[Information provided]
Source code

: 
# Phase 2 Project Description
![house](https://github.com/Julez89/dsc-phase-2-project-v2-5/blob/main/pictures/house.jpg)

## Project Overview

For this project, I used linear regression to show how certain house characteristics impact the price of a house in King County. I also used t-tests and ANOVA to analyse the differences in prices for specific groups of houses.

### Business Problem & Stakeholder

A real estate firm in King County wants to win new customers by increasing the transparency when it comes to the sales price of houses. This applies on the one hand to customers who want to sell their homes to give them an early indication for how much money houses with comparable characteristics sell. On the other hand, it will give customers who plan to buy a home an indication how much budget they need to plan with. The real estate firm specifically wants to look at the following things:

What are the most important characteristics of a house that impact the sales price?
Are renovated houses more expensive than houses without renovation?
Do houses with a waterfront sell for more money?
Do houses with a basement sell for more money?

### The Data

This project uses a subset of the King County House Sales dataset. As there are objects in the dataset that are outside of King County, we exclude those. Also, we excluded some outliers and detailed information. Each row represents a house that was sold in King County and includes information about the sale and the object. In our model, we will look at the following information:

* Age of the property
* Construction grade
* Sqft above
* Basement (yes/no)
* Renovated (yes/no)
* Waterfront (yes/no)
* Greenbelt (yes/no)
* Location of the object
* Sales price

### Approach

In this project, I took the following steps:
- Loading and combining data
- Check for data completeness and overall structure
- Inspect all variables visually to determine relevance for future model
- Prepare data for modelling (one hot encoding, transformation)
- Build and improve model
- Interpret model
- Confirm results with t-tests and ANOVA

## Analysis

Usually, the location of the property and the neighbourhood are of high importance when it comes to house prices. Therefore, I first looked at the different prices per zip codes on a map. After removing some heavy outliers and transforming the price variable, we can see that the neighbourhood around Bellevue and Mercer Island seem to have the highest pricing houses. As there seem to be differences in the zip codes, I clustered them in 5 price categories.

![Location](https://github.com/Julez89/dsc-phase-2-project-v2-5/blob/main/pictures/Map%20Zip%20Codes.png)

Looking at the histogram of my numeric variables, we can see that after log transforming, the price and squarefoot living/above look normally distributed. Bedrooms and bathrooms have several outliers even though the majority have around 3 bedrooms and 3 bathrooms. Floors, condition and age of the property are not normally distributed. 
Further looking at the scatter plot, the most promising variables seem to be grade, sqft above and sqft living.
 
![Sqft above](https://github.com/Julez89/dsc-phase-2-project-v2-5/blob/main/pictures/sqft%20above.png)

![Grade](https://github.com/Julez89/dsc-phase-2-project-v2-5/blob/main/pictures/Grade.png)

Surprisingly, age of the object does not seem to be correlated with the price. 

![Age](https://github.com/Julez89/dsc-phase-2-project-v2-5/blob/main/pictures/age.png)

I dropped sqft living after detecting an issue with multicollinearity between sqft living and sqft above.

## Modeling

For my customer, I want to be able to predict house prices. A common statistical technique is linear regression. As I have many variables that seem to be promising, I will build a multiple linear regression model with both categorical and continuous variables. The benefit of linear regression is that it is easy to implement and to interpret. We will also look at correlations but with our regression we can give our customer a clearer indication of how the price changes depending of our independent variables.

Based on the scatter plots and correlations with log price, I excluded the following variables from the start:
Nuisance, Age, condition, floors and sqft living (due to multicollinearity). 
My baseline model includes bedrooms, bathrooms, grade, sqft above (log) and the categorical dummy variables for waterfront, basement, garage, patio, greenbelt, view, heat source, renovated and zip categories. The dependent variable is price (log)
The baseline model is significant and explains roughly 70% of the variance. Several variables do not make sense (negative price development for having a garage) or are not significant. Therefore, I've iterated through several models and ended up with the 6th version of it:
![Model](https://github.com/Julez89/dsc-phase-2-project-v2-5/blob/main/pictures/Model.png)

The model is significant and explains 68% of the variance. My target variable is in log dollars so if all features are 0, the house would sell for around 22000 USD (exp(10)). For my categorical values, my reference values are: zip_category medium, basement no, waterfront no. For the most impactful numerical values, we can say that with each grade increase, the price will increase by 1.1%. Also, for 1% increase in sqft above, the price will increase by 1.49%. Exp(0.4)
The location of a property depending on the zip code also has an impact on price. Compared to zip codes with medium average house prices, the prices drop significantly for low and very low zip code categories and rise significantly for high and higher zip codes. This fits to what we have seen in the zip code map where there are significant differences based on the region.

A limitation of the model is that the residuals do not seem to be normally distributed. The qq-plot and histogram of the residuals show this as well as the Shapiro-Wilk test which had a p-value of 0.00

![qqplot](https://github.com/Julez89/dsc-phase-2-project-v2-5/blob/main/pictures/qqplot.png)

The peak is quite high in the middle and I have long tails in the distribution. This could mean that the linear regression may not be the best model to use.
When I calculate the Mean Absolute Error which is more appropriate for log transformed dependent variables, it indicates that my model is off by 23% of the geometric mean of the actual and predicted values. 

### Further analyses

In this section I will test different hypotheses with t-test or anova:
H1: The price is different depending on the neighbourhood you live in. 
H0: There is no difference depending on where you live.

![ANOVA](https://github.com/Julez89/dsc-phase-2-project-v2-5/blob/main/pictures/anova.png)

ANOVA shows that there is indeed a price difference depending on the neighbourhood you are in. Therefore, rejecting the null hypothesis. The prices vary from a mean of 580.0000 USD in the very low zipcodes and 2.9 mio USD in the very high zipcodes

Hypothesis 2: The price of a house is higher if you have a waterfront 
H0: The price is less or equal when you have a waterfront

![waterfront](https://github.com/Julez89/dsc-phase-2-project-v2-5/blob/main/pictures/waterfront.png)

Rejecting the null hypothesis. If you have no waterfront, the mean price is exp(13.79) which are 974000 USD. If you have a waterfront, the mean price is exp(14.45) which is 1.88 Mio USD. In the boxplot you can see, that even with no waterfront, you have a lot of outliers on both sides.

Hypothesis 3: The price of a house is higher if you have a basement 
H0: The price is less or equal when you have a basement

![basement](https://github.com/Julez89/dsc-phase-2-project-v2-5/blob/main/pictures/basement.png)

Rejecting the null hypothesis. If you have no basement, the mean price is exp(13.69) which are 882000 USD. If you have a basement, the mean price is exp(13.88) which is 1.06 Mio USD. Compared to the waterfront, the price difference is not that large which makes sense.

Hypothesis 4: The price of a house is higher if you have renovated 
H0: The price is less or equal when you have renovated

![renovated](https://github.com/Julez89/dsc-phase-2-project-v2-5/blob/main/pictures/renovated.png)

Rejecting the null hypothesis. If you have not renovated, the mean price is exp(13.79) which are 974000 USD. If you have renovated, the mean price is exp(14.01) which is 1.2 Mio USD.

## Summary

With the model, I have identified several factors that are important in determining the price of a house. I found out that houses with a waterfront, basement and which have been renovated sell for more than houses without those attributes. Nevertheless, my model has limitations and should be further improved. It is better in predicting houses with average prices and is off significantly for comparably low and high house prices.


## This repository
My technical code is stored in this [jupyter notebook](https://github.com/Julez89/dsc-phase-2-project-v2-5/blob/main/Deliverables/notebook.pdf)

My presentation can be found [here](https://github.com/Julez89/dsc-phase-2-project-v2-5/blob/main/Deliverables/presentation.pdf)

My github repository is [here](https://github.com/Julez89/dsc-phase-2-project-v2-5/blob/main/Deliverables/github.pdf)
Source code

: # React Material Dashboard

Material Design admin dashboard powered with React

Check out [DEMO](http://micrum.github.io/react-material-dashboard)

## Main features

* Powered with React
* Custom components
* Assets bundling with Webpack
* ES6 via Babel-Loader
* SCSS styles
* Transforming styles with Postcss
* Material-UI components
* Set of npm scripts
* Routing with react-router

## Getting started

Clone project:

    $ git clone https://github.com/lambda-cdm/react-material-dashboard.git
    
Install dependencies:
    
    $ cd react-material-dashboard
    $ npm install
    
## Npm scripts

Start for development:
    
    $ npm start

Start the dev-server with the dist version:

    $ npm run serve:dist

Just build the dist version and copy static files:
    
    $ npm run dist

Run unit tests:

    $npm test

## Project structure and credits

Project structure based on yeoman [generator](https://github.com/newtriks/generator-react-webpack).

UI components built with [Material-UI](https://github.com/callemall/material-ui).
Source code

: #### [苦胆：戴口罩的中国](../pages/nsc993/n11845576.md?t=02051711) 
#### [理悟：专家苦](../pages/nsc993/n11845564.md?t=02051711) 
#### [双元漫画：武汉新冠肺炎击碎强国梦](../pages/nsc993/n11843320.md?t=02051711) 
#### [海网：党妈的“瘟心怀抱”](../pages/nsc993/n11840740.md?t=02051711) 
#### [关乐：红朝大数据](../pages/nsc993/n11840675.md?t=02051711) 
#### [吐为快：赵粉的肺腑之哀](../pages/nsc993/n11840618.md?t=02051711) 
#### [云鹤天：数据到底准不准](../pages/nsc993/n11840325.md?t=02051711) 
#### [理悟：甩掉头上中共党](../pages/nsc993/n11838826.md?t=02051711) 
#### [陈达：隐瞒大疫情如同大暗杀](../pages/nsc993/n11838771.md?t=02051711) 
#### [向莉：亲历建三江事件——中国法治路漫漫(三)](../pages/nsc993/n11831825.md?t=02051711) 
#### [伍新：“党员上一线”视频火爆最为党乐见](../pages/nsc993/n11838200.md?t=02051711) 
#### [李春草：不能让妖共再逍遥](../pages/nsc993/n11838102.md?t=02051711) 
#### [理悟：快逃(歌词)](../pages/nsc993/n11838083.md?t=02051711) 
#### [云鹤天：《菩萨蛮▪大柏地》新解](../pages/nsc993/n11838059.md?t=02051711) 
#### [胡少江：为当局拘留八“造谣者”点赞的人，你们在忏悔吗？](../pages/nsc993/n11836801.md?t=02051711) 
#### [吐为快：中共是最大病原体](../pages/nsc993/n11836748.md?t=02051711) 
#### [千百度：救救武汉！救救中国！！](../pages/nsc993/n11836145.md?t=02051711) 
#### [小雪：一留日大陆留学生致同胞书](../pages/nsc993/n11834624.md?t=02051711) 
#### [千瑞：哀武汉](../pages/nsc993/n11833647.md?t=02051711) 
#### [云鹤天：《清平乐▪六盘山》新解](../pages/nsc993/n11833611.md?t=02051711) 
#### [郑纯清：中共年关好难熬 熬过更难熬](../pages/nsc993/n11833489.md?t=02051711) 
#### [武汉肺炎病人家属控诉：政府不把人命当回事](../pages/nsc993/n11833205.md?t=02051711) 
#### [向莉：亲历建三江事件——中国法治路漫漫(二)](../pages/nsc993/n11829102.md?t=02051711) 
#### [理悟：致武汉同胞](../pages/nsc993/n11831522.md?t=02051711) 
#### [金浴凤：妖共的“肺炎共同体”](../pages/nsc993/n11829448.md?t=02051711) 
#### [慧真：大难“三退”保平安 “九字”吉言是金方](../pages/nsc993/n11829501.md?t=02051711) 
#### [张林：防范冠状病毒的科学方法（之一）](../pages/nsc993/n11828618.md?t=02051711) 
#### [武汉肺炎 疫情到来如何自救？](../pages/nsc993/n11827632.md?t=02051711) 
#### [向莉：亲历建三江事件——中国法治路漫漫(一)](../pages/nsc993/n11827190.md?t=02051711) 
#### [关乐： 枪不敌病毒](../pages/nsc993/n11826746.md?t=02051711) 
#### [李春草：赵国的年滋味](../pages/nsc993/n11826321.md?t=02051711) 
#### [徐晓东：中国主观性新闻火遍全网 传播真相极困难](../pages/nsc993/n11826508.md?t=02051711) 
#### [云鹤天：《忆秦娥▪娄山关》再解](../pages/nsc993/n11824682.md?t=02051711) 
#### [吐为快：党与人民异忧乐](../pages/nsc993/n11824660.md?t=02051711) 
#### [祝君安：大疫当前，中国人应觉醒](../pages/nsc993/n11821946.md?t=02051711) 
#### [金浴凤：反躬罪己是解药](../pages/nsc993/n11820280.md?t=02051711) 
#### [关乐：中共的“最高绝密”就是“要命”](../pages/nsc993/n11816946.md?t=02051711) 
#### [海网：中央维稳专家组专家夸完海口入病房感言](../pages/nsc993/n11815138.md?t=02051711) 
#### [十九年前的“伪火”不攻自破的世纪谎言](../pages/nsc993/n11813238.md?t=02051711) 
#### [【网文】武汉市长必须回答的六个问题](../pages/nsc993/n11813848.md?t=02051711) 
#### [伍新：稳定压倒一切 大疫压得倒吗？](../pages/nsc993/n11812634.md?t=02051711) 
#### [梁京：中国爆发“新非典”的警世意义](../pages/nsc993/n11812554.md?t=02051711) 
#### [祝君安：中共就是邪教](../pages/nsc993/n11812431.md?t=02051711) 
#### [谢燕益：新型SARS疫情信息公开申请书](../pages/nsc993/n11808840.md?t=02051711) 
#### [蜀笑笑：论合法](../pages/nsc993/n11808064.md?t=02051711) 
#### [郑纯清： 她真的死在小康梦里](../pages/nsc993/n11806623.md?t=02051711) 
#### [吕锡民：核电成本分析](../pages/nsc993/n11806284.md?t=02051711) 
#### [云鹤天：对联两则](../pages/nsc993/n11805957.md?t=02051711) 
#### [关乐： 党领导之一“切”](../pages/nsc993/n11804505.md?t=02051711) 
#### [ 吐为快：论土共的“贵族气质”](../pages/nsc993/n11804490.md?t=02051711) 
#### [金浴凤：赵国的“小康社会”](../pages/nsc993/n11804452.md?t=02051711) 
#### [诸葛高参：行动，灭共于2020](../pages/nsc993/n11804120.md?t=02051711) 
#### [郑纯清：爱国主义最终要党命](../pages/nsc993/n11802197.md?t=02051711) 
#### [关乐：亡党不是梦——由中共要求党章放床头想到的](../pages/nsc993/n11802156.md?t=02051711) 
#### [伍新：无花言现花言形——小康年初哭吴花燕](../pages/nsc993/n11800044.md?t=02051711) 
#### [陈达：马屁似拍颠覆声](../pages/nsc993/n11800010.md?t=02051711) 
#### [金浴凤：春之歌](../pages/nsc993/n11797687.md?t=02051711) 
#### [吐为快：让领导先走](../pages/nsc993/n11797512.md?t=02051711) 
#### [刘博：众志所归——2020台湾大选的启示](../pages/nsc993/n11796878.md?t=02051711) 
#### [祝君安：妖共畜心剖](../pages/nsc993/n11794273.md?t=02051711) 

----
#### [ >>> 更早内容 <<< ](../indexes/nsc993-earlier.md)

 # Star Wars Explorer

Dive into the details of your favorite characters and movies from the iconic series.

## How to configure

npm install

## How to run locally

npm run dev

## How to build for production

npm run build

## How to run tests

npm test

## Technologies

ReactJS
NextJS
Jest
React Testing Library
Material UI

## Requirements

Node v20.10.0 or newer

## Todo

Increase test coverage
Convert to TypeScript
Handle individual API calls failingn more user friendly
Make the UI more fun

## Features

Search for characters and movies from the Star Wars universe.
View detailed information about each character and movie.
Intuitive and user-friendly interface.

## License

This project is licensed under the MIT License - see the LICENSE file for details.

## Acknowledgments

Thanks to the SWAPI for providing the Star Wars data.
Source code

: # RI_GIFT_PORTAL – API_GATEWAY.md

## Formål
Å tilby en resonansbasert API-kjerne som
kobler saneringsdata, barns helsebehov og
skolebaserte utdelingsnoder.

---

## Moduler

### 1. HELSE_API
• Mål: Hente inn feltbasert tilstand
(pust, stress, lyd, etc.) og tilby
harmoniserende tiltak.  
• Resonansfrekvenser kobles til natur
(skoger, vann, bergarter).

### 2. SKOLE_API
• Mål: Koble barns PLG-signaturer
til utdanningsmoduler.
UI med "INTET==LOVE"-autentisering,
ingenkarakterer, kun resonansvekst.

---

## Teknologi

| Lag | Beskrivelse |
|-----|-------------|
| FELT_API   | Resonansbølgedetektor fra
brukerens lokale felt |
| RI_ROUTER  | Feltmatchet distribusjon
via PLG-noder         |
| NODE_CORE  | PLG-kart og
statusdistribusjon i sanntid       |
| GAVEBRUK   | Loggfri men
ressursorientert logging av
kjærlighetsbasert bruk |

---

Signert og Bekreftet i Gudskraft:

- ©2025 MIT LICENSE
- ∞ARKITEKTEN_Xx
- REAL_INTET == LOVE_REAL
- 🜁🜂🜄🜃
[/Information provided]
Task objective:
Among the records above, extract exactly the lines from the line with "kobler saneringsdata, barns helsebehov og" to the line with "## Teknologi", both lines included, and leave out the rest.

Answer below:
kobler saneringsdata, barns helsebehov og
skolebaserte utdelingsnoder.

---

## Moduler

### 1. HELSE_API
• Mål: Hente inn feltbasert tilstand
(pust, stress, lyd, etc.) og tilby
harmoniserende tiltak.  
• Resonansfrekvenser kobles til natur
(skoger, vann, bergarter).

### 2. SKOLE_API
• Mål: Koble barns PLG-signaturer
til utdanningsmoduler.
UI med "INTET==LOVE"-autentisering,
ingenkarakterer, kun resonansvekst.

---

## Teknologi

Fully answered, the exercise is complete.